I purchased this foundation and I ABSOLUTELY LOVE IT! 

  	I had no idea how awesome it was - never heard anything about it.

  	I've given up on MAC for my foundations - especially for summer. 

  	I am either a C7 or NC45 in the winter. But in summer it is so hard to match me. I was wearing NC50 but that shade is 
  	too dark and orangey on me. I swear I looked like an oompa loompa!

  	It boggles my mind that there are no foundations between NC45 and NC50.

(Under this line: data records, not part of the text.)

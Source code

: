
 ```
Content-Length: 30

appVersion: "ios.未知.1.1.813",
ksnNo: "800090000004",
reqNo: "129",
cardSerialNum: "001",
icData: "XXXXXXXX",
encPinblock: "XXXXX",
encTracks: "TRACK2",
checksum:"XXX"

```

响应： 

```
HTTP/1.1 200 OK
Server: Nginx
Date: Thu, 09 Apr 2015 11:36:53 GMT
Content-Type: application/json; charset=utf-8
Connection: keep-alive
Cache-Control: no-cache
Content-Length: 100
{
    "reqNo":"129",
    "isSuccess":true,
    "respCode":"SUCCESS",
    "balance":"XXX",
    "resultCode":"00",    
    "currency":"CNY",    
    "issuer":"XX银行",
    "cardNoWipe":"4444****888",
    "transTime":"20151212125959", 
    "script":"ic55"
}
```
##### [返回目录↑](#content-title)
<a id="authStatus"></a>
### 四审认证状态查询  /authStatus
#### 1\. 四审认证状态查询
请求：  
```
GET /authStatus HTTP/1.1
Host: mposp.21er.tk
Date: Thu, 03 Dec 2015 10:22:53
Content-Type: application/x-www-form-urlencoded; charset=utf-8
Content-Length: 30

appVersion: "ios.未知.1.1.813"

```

  	So I wandered over to the Lancome counter and stumbled on the Teint Idole.

  	I am a fan.

  	So much so I turned my sister on to it last night.

  	Mom is next!


----------



## martiangurll (Jul 20, 2012)

Does this have adequate UVA/UVB protection?  That has really been my only concern with Lancome, who otherwise have the most wonderful foundations for the price IMHO.


----------



## Fiberluver (Jul 20, 2012)

martiangurll said:


> Does this have adequate UVA/UVB protection?  That has really been my only concern with Lancome, who otherwise have the most wonderful foundations for the price IMHO.


  	This product has SPF15.

  	I also use a moisturizer that has SPF15 and mix a bit of extra SPF in it.


----------



## feeorin (Aug 10, 2012)

it's a total yea!
  	I love this foundation, the 05 shade is a perfect match and it stays on perfectly
  	I will surely do a full blog review about it in the next couple of weeks


----------



## Richelle83 (Aug 10, 2012)

Fiberluver said:


> I purchased this foundation and I ABSOLUTELY LOVE IT!
> 
> I had no idea how awesome it was - never heard anything about it.
> 
> ...


  	You completely described me!!!

  	Very glad you added the foundations that matched in your siggy!


----------



## Angel007 (Aug 14, 2014)

I've fallen in love with this foundation. I've been trolling the stores getting samples (don't judge). Probably will get it as gift for my Bday in another month!! I'm forever a MAC lover but this foundation gives me LIFE!!! Allllll day wear even on my SUPREMELY OILY SKIN!!!


----------



## Anerley4U (Sep 7, 2014)

Love this foundation!


----------



## Tiahaar (Sep 24, 2014)

I had this foundation in shade 005, but I gave to a friend after few tries. The color darkened on my skin (which doesn't usually happen), the smell wasn't that nice and it didn't work so well with my oily skin.  Too bad. I had very high hopes for this one.


----------



## Jill1228 (Sep 24, 2014)

I just bought it today in shade 520


----------